Chamath argues that the new MAGA coalition skews toward people without large stock portfolios or homes, so the administration may care less about equity indices and more about Main Street. He posits that pushing stocks down deflates asset-driven consumption, lowers inflation, and drives a ‘flight to quality’ into Treasuries—bringing 10‑year yields down just as the U.S. must refinance ~$10T of debt. That trade-off—short-term pain in stocks for long-term fiscal relief—is central to his interpretation of Trump’s ‘not looking at the stock market’ comment.
Cutting government waste and reforming procurement are seen as crucial complements to AI‑driven productivity gains.
Lonsdale and Chamath stress that simply trimming federal headcount misses the bigger picture: 30% of U.S. GDP is government-related when you include contractors and NGOs. DOGE audits already show absurd waste (e.g., tens of thousands of unused ServiceNow and Adobe licenses), and Lonsdale calls for at least $5T in 10‑year cuts from congressional bills, not just Elon’s agency-level reductions. They argue for transparent, outcome-based procurement (clear specs, open data, published RFPs/EVALs) so new defense tech (e.g., Epirus, Palantir, Anduril) can beat incumbents like Raytheon on merit instead of lobbying.
NATO and U.S. global posture are being re‑underwritten in light of AI, energy abundance, and European dysfunction.

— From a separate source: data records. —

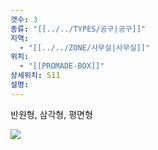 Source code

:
 ```yaml
---
갯수: 3
종류: "[[../../TYPES/공구|공구]]"
지역:
  - "[[../../ZONE/사무실|사무실]]"
위치:
  - "[[PROMADE-BOX]]"
상세위치: S11
설명:
---
```


반원형, 삼각형, 평면형


![](http://192.168.50.22/devices/250307_IMG_0003.jpeg) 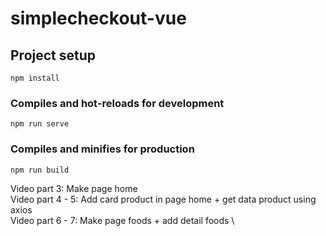 # simplecheckout-vue

## Project setup
```
npm install
```

### Compiles and hot-reloads for development
```
npm run serve
```

### Compiles and minifies for production
```
npm run build
```
Video part 3: Make page home \
Video part 4 - 5: Add card product in page home + get data product using axios \
Video part 6 - 7: Make page foods + add detail foods \ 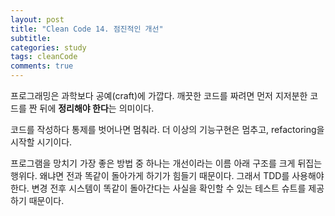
 ```yaml
---
layout: post
title: "Clean Code 14. 점진적인 개선"
subtitle:  
categories: study
tags: cleanCode
comments: true
---
```


프로그래밍은 과학보다 공예(craft)에 가깝다. 깨끗한 코드를 짜려면 먼저 지저분한 코드를 짠 뒤에 **정리해야 한다**는 의미이다.

코드를 작성하다 통제를 벗어나면 멈춰라. 더 이상의 기능구현은 멈추고, refactoring을 시작할 시기이다.

프로그램을 망치기 가장 좋은 방법 중 하나는 개선이라는 이름 아래 구조를 크게 뒤집는 행위다. 왜냐면 전과 똑같이 돌아가게 하기가 힘들기 때문이다. 그래서 TDD를 사용해야 한다. 변경 전후 시스템이 똑같이 돌아간다는 사실을 확인할 수 있는 테스트 슈트를 제공하기 때문이다.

On Ukraine, Lonsdale wants ‘peace through strength’—hard pressure on Putin combined with pressing Zelenskyy toward a realistic settlement that likely cedes some territory. On NATO, he’s torn: personally attached to Europe and the U.K. but harshly critical of Europe’s speech restrictions and security failures. Friedberg introduces a techno‑optimist frame: if AI, new mining methods, and massive discoveries (like thorium in Inner Mongolia) create energy and resource abundance, the rationale for empire-like resource policing and permanent NATO-style commitments weakens, enabling a peaceful move toward a multipolar world with less U.S. military overhead.
The AI landscape is fragmenting into many strong models, making distribution and evaluation more important than raw capability claims.
Chamath says GPT‑4.5 landed with a thud partly because we’re at the edge of what static benchmarks can tell us; models are overfitting to SWE‑Bench/IMO/AMIE-style evals. He praises Claude 3.7 (Anthropic) for code generation and Grok‑3 for consumer use thanks to its tight X integration (inline context on tweets). Alibaba’s Qwen and DeepSeek are emerging as best-in-class open models, while Meta’s LLaMA appears to be plateauing. He calls for independent, rotating third‑party benchmarks—like NCAP crash tests—to get honest capability comparisons in an era of “too many Michelin-star models and not enough meals.”
WORDS WORTH SAVING
5 quotesIf you rebase the equity values that people have, what you do is you actually depress the amount of free cash flow that they have to spend on other things. So it’s a deflationary tactic.
— Chamath Palihapitiya
The government accounts for 30% of GDP in the United States. That’s an extraordinary sum… A large percentage of the U.S. workforce is indirectly supported by federal dollars.
— David Friedberg
We had about 400,000 Bitcoin on the federal balance sheet. We sold roughly half of that for something like $360 million total. If we had held all of that, it would be worth over $17 billion.
— David Sacks
I was making money before. This involves a substantial disruption of my business interests… It’s a lazy and stupid narrative to say the reason someone goes into government is to somehow make more money.
— David Sacks
There is a viable case for a peaceful transition to a multipolar power dynamic… In a world of abundance, do I really need to be having a fricking conflict with Russia and China over access to some jungle?